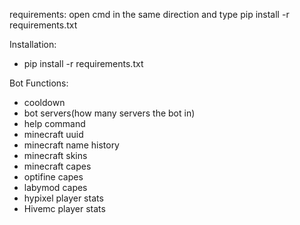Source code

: requirements:
open cmd in the same direction and type
pip install -r requirements.txt


Installation:
- pip install -r requirements.txt

Bot Functions:
- cooldown
- bot servers(how many servers the bot in)
- help command
- minecraft uuid
- minecraft name history
- minecraft skins
- minecraft capes
- optifine capes
- labymod capes
- hypixel player stats
- Hivemc player stats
____
▶ [Task instructions] Copy the listing exactly, omitting pictures.

▶ [Task solution]
Source code

: requirements:
open cmd in the same direction and type
pip install -r requirements.txt


Installation:
- pip install -r requirements.txt

Bot Functions:
- cooldown
- bot servers(how many servers the bot in)
- help command
- minecraft uuid
- minecraft name history
- minecraft skins
- minecraft capes
- optifine capes
- labymod capes
- hypixel player stats
- Hivemc player stats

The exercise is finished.